Unmaintainable Code
I have several ways of categorizing code. Production quality, test, demo, and utilities. When I am talking about utilities, I am talking about little programs that I use to do all sorts of small tasks. There I rarely worry about maintainability, and today there was a gem here:
public delegate Control BuildSpecialCase(TextBox textbox);
private BuildSpecialCase GetSpecialCaseControl(string name)
{
if (name.IndexOf("ConnectionString", StringComparison.InvariantCultureIgnoreCase) != -1)
{
return delegate(TextBox t)
{
Button change = new Button();
change.Click += delegate { t.Text = PromptForConnectionString(t.Text); };
change.Dock = DockStyle.Right;
change.Text = "...";
change.Width = 30;
return change;
};
}
if (name.IndexOf("File", StringComparison.InvariantCultureIgnoreCase) != -1)
{
return delegate(TextBox t)
{
Button change = new Button();
change.Click += delegate
{
OpenFileDialog dialog = new OpenFileDialog();
dialog.Multiselect = false;
dialog.FileName = t.Text;
if (dialog.ShowDialog(this) == DialogResult.OK)
{
t.Text = dialog.FileName;
}
};
change.Dock = DockStyle.Right;
change.Text = "...";
change.Width = 30;
return change;
};
}
if (name.IndexOf("Folder", StringComparison.InvariantCultureIgnoreCase) != -1 ||
name.IndexOf("Dir", StringComparison.InvariantCultureIgnoreCase) != -1)
{
return delegate(TextBox t)
{
Button change = new Button();
change.Click += delegate
{
FolderBrowserDialog dialog = new FolderBrowserDialog();
dialog.SelectedPath = t.Text;
if (dialog.ShowDialog(this) == DialogResult.OK)
{
t.Text = dialog.SelectedPath;
}
};
change.Dock = DockStyle.Right;
change.Text = "...";
change.Width = 30;
return change;
};
}
return null;
}
Can you figure out what is going on?
As long as we are talking about unmaintainable code, here an example from code meant for production that I just wrote:
But for that I have tests :-)
Comments
That first bit of code is great... though I would throw that pesky BuildSpecialCase delegate away and return a Func<Control, TextBox> instead ;o)

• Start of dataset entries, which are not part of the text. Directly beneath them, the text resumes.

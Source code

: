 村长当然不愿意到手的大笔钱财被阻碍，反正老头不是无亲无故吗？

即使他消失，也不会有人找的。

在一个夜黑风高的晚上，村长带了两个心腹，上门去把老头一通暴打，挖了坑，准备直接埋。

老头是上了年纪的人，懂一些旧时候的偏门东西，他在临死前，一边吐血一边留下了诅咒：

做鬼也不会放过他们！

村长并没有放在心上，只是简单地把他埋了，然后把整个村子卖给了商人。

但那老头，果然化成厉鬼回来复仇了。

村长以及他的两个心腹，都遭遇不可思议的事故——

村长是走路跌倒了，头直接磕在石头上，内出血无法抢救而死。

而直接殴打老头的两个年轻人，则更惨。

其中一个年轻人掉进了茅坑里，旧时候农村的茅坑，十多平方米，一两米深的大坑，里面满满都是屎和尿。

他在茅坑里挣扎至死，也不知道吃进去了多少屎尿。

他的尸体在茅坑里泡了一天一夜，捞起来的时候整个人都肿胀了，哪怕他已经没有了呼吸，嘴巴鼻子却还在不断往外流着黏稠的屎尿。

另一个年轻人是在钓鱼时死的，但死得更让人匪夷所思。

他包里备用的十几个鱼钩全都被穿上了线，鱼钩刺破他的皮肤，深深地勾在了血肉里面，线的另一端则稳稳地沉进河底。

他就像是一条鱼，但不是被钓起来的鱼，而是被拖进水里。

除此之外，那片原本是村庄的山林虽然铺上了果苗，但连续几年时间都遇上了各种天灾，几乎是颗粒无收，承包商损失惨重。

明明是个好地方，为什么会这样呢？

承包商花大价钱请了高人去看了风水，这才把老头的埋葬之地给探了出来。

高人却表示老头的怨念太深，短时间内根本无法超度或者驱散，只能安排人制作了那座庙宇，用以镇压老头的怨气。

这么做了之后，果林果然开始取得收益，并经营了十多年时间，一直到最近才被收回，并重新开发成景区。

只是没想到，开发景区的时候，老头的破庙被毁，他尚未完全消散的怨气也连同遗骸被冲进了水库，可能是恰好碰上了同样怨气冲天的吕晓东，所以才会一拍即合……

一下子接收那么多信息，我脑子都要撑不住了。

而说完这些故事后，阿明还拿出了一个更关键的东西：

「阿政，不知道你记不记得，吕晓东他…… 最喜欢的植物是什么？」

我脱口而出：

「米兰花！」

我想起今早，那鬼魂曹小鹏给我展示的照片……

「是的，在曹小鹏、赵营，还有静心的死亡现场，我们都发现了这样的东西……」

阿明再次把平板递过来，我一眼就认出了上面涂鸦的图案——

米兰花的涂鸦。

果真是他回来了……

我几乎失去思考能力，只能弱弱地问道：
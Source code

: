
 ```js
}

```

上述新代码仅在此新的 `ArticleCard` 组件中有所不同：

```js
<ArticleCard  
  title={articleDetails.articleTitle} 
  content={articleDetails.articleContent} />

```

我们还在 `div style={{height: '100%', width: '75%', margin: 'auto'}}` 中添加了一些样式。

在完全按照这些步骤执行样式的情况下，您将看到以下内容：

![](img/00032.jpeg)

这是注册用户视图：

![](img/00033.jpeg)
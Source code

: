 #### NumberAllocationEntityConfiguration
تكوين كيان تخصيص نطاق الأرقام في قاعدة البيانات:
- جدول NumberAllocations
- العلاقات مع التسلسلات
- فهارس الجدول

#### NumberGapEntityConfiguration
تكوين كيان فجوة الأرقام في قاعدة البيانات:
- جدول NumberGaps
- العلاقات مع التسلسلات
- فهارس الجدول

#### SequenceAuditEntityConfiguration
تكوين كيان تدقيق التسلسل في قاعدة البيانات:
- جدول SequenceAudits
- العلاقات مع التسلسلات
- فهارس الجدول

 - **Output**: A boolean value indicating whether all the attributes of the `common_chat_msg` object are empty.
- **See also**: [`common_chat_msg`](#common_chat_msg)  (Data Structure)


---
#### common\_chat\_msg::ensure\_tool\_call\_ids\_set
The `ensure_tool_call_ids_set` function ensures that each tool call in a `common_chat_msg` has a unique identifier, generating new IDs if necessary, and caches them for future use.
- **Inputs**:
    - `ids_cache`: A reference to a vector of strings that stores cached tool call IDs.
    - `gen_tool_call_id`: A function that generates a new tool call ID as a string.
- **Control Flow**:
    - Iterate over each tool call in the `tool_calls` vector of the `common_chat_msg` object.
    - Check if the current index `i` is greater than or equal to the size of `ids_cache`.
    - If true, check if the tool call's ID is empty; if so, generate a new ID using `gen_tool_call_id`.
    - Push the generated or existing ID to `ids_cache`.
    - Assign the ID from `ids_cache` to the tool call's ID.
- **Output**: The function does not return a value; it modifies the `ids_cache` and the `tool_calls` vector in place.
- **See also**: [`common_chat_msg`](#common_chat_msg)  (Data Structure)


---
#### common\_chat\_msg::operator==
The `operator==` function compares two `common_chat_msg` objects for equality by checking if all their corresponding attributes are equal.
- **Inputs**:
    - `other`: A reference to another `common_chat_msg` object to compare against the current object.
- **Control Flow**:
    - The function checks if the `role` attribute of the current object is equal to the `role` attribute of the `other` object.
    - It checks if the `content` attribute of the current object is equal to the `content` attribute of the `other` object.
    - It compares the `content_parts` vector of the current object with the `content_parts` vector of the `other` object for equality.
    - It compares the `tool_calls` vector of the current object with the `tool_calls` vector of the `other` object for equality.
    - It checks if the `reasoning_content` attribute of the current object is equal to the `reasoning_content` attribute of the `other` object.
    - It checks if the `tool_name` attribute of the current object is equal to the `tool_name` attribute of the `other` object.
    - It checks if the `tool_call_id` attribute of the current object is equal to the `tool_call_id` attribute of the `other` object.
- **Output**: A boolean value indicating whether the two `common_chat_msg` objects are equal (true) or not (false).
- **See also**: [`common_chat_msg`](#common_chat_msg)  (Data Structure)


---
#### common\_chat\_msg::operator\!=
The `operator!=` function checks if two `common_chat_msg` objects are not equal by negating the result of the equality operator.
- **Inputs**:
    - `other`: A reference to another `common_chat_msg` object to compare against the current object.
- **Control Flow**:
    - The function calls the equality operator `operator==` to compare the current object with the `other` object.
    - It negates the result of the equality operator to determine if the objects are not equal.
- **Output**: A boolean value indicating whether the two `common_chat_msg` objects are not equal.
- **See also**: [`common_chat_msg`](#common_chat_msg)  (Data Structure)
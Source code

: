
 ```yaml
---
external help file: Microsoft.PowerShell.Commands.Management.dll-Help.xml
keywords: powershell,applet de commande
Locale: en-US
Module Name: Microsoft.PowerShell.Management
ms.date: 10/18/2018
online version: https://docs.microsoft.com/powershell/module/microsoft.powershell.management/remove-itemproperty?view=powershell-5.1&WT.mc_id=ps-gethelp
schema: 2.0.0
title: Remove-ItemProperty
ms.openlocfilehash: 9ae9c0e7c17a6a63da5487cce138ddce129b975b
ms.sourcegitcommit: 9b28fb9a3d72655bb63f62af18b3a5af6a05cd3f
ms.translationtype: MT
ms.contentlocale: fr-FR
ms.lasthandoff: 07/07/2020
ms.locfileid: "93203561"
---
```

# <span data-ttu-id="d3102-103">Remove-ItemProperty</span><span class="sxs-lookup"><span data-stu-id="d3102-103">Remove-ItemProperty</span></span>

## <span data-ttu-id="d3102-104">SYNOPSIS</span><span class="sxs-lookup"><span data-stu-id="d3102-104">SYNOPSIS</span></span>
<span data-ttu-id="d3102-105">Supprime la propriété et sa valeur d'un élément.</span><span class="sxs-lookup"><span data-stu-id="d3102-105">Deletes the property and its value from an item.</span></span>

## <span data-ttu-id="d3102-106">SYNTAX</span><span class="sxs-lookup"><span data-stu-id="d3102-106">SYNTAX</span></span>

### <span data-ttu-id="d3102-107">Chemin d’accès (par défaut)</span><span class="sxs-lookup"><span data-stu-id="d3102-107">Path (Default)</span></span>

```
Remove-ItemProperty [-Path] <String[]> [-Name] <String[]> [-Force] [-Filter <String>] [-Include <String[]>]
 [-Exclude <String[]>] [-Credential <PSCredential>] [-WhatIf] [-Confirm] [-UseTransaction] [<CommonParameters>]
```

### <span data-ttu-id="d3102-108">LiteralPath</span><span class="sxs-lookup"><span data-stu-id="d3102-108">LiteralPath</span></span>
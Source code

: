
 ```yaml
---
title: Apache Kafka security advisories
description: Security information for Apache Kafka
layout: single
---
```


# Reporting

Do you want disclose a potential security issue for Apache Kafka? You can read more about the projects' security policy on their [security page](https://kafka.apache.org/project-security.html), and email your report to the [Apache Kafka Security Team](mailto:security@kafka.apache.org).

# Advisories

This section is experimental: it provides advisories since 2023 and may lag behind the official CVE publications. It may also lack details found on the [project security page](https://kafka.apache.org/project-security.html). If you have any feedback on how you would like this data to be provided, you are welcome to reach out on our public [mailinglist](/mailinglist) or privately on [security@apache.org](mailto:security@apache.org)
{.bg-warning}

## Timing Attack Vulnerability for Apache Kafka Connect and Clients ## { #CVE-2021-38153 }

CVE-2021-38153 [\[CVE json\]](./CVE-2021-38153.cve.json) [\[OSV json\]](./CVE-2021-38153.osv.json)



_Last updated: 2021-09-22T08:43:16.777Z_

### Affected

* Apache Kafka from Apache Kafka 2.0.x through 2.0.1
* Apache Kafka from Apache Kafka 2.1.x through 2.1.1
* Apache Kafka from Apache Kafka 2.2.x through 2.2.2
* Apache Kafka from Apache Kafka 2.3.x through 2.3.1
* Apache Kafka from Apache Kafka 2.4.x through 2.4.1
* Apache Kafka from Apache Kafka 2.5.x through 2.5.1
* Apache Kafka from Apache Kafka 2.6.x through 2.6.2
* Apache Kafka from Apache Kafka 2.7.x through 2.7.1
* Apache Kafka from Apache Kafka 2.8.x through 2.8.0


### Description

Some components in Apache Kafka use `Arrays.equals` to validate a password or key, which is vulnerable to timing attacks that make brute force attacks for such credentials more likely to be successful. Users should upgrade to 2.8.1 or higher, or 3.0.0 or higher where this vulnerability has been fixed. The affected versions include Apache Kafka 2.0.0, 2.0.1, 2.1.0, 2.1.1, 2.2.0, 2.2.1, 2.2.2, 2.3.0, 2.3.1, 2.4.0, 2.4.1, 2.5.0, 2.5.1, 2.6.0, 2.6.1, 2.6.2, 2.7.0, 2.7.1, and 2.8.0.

I occasionally end up with similar generics "hell" in production code... it's one of the few places where I miss macros...
When I end up with generics like that, I usually make my self a class to neaten things up a bit.
Something like:
class NamedPolicyDictionary : Dictionary<Customer, PolicyDictionary>
{}
class PolicyDictionary : Dictionary<string, IList<Policy>
{}
So then you can do: NamedPolicyDictionary namedPoliciesByCustomers = new ...;
Ditto to what James said, I do the same thing. I rarely have any nested generics in production code. 3 nested generics I've never done. Too difficult to read, IMO.